QUOTE(Bikerdad @ Feb 2 2006, 09:04 PM)
The article lists the 20 top bottlenecks for 2004, along with the hours wasted. Note that the interdiction of I-10 that Katrina has brought isn't on this list, which might very well catapult the highways down there onto the list. Unfortunately, as I've seen here in my neck of the woods, often the organizations you would think would be most inclined to get behind eliminating bottlenecks are some of the most obstructionist. The Sierra Club in its constant fights to prevent widening of highways is the highest profile.
Hobbes is dead on. I think anyone with even the most basic understanding of how Sprawl works should understand why environmental groups generally oppose widening highways, and it has nothing to do with another 100 feet of wilderness getting wiped out.

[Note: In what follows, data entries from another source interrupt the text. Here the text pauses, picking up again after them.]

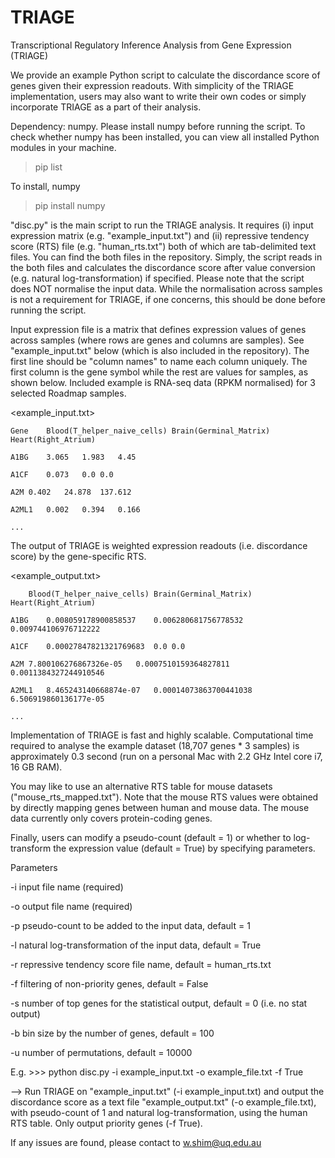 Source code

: # TRIAGE
Transcriptional Regulatory Inference Analysis from Gene Expression (TRIAGE)

We provide an example Python script to calculate the discordance score of genes given their expression readouts. With simplicity of the TRIAGE implementation, users may also want to write their own codes or simply incorporate TRIAGE as a part of their analysis.

Dependency: numpy. Please install numpy before running the script. To check whether numpy has been installed, you can view all installed Python modules in your machine. 

> pip list

To install, numpy

> pip install numpy

"disc.py" is the main script to run the TRIAGE analysis. It requires (i) input expression matrix (e.g. "example_input.txt") and (ii) repressive tendency score (RTS) file (e.g. "human_rts.txt") both of which are tab-delimited text files. You can find the both files in the repository. Simply, the script reads in the both files and calculates the discordance score after value conversion (e.g. natural log-transformation) if specified. Please note that the script does NOT normalise the input data. While the normalisation across samples is not a requirement for TRIAGE, if one concerns, this should be done before running the script.

Input expression file is a matrix that defines expression values of genes across samples (where rows are genes and columns are samples). See "example_input.txt" below (which is also included in the repository). The first line should be "column names" to name each column uniquely. The first column is the gene symbol while the rest are values for samples, as shown below. Included example is RNA-seq data (RPKM normalised) for 3 selected Roadmap samples.  

<example_input.txt>

	Gene	Blood(T_helper_naive_cells)	Brain(Germinal_Matrix)	Heart(Right_Atrium) 

	A1BG	3.065	1.983	4.45 

	A1CF	0.073	0.0	0.0 

	A2M	0.402	24.878	137.612 

	A2ML1	0.002	0.394	0.166 

	...

The output of TRIAGE is weighted expression readouts (i.e. discordance score) by the gene-specific RTS. 


<example_output.txt> 

		Blood(T_helper_naive_cells)	Brain(Germinal_Matrix)	Heart(Right_Atrium) 
  
	A1BG	0.008059178900858537	0.006280681756778532	0.009744106976712222 

	A1CF	0.00027847821321769683	0.0	0.0 

	A2M	7.800106276867326e-05	0.0007510159364827811	0.0011384327244910546 

	A2ML1	8.465243140668874e-07	0.00014073863700441038	6.506919860136177e-05 

	...

Implementation of TRIAGE is fast and highly scalable. Computational time required to analyse the example dataset (18,707 genes * 3 samples) is approximately 0.3 second (run on a personal Mac with 2.2 GHz Intel core i7, 16 GB RAM). 

You may like to use an alternative RTS table for mouse datasets ("mouse_rts_mapped.txt"). Note that the mouse RTS values were obtained by directly mapping genes between human and mouse data. The mouse data currently only covers protein-coding genes.

Finally, users can modify a pseudo-count (default = 1) or whether to log-transform the expression value (default = True) by specifying parameters.

Parameters

  -i input file name (required) 
  
  -o output file name (required) 
  
  -p pseudo-count to be added to the input data, default = 1 
  
  -l natural log-transformation of the input data, default = True 
  
  -r repressive tendency score file name, default = human_rts.txt
  
  -f filtering of non-priority genes, default = False
  
  -s number of top genes for the statistical output, default = 0 (i.e. no stat output)
  
  -b bin size by the number of genes, default = 100 
  
  -u number of permutations, default = 10000
  
  
  
  E.g. >>> python disc.py -i example_input.txt -o example_file.txt -f True
  
  --> Run TRIAGE on "example_input.txt" (-i example_input.txt) and output the discordance score as a text file "example_output.txt" (-o example_file.txt), with pseudo-count of 1 and natural log-transformation, using the human RTS table. Only output priority genes (-f True). 

If any issues are found, please contact to w.shim@uq.edu.au


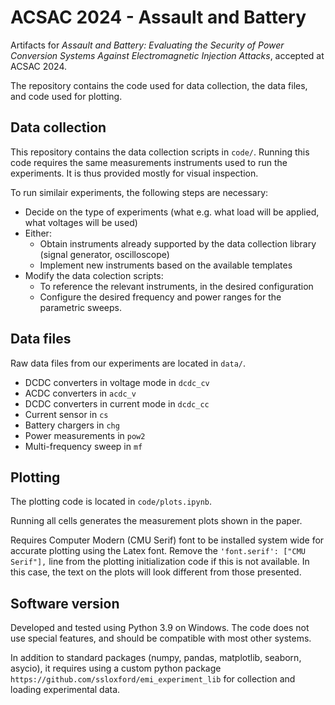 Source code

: # ACSAC 2024 - Assault and Battery

Artifacts for _Assault and Battery: Evaluating the Security of Power Conversion Systems Against Electromagnetic Injection Attacks_, accepted at ACSAC 2024.

The repository contains the code used for data collection, the data files, and code used for plotting.

## Data collection

This repository contains the data collection scripts in `code/`.
Running this code requires the same measurements instruments used to run the experiments.
It is thus provided mostly for visual inspection.

To run similair experiments, the following steps are necessary:
- Decide on the type of experiments (what e.g. what load will be applied, what voltages will be used)
- Either:
  - Obtain instruments already supported by the data collection library (signal generator, oscilloscope)
  - Implement new instruments based on the available templates
- Modify the data colection scripts:
  - To reference the relevant instruments, in the desired configuration
  - Configure the desired frequency and power ranges for the parametric sweeps.

## Data files

Raw data files from our experiments are located in `data/`.

- DCDC converters in voltage mode in `dcdc_cv`
- ACDC converters in `acdc_v`
- DCDC converters in current mode in `dcdc_cc`
- Current sensor in `cs`
- Battery chargers in `chg`
- Power measurements in `pow2`
- Multi-frequency sweep in `mf`

## Plotting

The plotting code is located in `code/plots.ipynb`.

Running all cells generates the measurement plots shown in the paper.

Requires Computer Modern (CMU Serif) font to be installed system wide for accurate plotting using the Latex font.
Remove the `'font.serif': ["CMU Serif"],` line from the plotting initialization code if this is not available.
In this case, the text on the plots will look different from those presented.

## Software version

Developed and tested using Python 3.9 on Windows.
The code does not use special features, and should be compatible with most other systems.

In addition to standard packages (numpy, pandas, matplotlib, seaborn, asycio), it requires using a custom python package `https://github.com/ssloxford/emi_experiment_lib` for collection and loading experimental data.

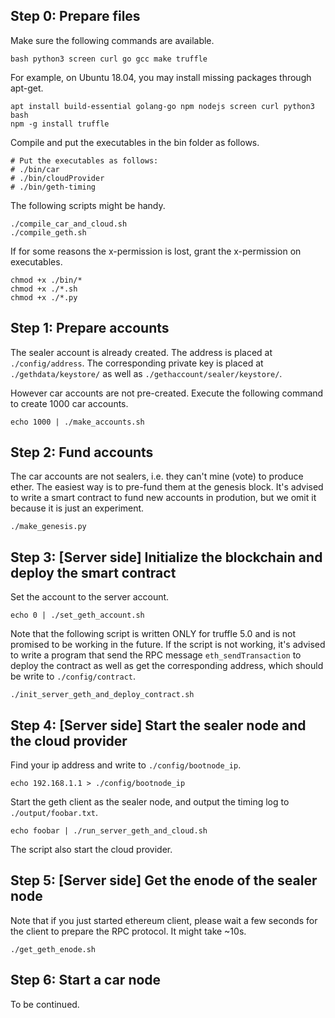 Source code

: ## Step 0: Prepare files
  Make sure the following commands are available.
  
  	bash python3 screen curl go gcc make truffle
  
  For example, on Ubuntu 18.04, you may install missing packages through apt-get.
  
  	apt install build-essential golang-go npm nodejs screen curl python3 bash
	npm -g install truffle

  Compile and put the executables in the bin folder as follows. 

	# Put the executables as follows:
	# ./bin/car
	# ./bin/cloudProvider
	# ./bin/geth-timing

  The following scripts might be handy.

	./compile_car_and_cloud.sh
	./compile_geth.sh

  If for some reasons the x-permission is lost, grant the x-permission on executables.

	chmod +x ./bin/*
	chmod +x ./*.sh
	chmod +x ./*.py

## Step 1: Prepare accounts
  The sealer account is already created. The address is placed at `./config/address`. The corresponding private key is placed at `./gethdata/keystore/` as well as `./gethaccount/sealer/keystore/`.
  
  However car accounts are not pre-created. Execute the following command to create 1000 car accounts. 

	echo 1000 | ./make_accounts.sh

## Step 2: Fund accounts
  The car accounts are not sealers, i.e. they can't mine (vote) to produce ether. The easiest way is to pre-fund them at the genesis block. It's advised to write a smart contract to fund new accounts in prodution, but we omit it because it is just an experiment.

	./make_genesis.py

## Step 3: [Server side] Initialize the blockchain and deploy the smart contract
  Set the account to the server account.

	echo 0 | ./set_geth_account.sh

  Note that the following script is written ONLY for truffle 5.0 and is not promised to be working in the future. If the script is not working, it's advised to write a program that send the RPC message `eth_sendTransaction` to deploy the contract as well as get the corresponding address, which should be write to `./config/contract`.

	./init_server_geth_and_deploy_contract.sh

## Step 4: [Server side] Start the sealer node and the cloud provider

  Find your ip address and write to `./config/bootnode_ip`.

	echo 192.168.1.1 > ./config/bootnode_ip

  Start the geth client as the sealer node, and output the timing log to `./output/foobar.txt`.

	echo foobar | ./run_server_geth_and_cloud.sh

  The script also start the cloud provider.

## Step 5: [Server side] Get the enode of the sealer node
  Note that if you just started ethereum client, please wait a few seconds for the client to prepare the RPC protocol. It might take ~10s.

	./get_geth_enode.sh

## Step 6: Start a car node

To be continued.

It's because it solves absolutely nothing. In LA, our primary commuting Road, the 405, is so congested that it generally takes an hour to go aproximately 15 miles. Every morning. When the 405 South added a commuter lane, it reduced traffic significantly for carpoolers for about 6 months. Now, if you go out there, taking the commuter lane is marginally faster than the regular lanes because so many people switched over to carpooling. Meanwhile the 405 gets heavier and heavier traffic, because the city continues to Sprawl northward making more and more people have to travel the 405 everyday on the way into work.
There are two signficant ways to combat these types of Bottlenecks (i.e. around cities). Build the city up (which you
can do in LA, despite the common misconception that this is impossible), and build public transport aimed at getting daily commuters off the roads. Our current train system is laughable; providing an alternative only really to people commuting from the San Fernando Valley to Long Beach or Downtown. The MTA (which I rode on for 4 years, I just recently purchased a car) is only used by extremely poor individuals, minorities, and students. It is underfunded and generally an overpriced and slow alternative to a personal car commute.
When we're talking about bottlenecks related to lane merge between interstates and exit ramps, then yes, as long as these issues are occurring outside of a metropolitan area redesigning bottlenecked areas is a good idea. In-city it's a perpetual problem, it doesn't matter if you make the 405 20 lanes wide (it's already 10), in 1,2, maybe 5 years it's going to be just as congested as workers move out of the urban areas and into sprawl.